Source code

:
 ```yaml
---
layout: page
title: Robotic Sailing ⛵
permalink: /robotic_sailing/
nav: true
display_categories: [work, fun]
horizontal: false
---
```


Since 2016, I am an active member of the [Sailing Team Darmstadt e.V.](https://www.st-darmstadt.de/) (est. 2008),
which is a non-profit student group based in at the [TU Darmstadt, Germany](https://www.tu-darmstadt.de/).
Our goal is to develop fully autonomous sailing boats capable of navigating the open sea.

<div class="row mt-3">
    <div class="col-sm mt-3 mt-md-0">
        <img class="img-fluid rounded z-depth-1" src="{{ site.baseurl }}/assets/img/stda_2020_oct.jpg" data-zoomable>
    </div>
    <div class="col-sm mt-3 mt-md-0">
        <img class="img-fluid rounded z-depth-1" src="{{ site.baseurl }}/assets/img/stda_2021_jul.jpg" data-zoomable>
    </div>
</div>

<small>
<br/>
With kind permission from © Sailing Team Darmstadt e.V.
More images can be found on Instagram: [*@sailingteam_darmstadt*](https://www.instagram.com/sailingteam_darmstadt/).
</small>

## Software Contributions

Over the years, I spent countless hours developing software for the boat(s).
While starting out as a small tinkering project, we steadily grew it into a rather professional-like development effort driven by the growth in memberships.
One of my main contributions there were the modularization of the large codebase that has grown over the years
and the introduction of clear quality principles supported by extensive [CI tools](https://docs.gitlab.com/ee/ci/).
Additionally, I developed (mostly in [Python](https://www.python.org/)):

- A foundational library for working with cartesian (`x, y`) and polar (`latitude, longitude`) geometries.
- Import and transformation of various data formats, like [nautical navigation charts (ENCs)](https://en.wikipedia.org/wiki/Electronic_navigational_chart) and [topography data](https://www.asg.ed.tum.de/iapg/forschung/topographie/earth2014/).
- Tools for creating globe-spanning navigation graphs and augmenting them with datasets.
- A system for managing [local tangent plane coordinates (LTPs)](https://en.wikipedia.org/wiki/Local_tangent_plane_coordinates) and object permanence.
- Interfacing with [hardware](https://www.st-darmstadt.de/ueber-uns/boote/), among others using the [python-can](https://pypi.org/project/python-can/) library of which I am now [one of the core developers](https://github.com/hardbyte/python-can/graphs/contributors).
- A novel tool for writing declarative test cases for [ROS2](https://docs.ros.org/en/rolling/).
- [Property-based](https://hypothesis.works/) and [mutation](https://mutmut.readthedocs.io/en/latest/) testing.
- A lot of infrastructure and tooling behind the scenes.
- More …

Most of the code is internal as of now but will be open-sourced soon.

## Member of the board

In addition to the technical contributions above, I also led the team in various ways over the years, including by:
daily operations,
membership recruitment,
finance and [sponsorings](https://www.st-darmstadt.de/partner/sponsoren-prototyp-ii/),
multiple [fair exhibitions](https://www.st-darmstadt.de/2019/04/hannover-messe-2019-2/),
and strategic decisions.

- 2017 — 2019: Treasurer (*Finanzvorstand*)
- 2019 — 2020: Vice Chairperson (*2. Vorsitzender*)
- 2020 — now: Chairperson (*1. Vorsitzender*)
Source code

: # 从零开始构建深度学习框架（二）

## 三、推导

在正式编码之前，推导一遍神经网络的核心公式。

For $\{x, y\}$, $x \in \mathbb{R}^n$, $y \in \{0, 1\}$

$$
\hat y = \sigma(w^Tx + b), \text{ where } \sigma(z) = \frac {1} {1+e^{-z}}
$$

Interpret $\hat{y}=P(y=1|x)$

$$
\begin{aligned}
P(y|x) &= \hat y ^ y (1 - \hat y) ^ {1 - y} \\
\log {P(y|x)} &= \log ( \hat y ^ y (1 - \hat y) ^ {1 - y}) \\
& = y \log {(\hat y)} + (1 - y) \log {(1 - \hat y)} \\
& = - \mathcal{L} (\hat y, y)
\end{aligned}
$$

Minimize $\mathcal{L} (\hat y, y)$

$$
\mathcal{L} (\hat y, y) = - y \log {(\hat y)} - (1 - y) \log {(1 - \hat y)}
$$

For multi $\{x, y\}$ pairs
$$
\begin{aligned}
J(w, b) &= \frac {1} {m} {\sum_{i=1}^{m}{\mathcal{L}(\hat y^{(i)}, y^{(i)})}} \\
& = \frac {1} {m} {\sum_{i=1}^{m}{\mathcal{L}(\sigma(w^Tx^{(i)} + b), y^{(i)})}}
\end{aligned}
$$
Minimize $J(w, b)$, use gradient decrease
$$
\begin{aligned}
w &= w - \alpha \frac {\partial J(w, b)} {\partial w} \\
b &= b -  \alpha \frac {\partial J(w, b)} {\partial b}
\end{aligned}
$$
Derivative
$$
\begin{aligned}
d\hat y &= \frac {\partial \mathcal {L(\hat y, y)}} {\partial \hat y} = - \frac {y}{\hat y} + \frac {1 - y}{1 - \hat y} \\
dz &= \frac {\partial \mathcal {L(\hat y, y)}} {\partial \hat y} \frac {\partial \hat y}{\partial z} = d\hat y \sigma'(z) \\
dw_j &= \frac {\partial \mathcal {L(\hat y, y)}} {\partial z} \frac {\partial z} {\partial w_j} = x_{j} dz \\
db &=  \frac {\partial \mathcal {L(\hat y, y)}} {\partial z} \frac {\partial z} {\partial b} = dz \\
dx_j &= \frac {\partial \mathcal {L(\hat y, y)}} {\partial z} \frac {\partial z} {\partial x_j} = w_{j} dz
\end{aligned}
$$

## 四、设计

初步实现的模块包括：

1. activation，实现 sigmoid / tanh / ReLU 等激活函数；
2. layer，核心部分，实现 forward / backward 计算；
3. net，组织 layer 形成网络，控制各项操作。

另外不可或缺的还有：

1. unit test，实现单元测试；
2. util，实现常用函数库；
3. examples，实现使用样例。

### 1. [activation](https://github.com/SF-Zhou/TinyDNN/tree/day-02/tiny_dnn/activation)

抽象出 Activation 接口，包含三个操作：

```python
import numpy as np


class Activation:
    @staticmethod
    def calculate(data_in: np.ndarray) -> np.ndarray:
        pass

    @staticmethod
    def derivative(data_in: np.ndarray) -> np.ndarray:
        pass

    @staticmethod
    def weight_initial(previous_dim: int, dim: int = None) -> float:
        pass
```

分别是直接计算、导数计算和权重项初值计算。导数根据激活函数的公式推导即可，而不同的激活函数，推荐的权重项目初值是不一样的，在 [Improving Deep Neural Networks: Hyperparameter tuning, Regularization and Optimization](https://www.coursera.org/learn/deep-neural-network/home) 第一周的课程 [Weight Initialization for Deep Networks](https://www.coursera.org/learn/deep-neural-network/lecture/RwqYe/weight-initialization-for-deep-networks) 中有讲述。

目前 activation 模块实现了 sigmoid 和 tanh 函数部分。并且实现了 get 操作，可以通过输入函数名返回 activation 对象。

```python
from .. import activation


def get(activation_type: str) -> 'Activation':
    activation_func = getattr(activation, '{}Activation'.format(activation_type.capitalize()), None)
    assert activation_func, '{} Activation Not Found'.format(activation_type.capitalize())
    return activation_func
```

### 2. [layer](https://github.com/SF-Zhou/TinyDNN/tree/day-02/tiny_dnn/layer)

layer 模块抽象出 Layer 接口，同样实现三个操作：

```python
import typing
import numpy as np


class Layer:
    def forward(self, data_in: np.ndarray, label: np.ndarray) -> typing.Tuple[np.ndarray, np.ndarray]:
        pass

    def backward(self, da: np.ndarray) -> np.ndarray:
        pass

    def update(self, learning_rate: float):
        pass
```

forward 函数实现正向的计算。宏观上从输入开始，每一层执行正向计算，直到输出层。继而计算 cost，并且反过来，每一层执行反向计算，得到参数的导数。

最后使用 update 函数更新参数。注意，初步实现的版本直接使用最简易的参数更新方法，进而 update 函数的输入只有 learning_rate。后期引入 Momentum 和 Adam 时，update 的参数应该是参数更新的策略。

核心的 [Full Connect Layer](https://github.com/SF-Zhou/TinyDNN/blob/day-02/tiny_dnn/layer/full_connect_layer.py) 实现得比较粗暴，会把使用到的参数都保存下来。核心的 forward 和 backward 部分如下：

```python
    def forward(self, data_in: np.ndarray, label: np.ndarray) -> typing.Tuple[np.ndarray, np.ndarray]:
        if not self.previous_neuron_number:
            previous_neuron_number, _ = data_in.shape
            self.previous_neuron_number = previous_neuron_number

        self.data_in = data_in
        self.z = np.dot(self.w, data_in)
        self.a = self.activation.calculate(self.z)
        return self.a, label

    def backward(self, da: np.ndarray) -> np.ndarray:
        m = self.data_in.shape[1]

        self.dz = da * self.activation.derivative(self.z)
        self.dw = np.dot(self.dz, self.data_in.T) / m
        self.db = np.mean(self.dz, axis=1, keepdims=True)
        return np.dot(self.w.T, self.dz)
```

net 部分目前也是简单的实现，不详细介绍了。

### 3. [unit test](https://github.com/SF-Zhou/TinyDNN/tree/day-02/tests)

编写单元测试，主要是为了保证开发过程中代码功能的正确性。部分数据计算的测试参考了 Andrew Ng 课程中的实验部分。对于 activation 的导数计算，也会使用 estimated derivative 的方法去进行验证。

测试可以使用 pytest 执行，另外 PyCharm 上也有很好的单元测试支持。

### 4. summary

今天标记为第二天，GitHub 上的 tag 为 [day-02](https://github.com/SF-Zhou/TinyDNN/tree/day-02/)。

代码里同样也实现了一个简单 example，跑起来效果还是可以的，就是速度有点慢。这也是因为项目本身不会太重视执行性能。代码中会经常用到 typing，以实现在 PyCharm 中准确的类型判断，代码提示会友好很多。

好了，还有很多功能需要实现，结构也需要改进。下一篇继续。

----------

What to work on
When a line above contains the string "site", copy that line.

Solved problem
        <img class="img-fluid rounded z-depth-1" src="{{ site.baseurl }}/assets/img/stda_2020_oct.jpg" data-zoomable>
        <img class="img-fluid rounded z-depth-1" src="{{ site.baseurl }}/assets/img/stda_2021_jul.jpg" data-zoomable>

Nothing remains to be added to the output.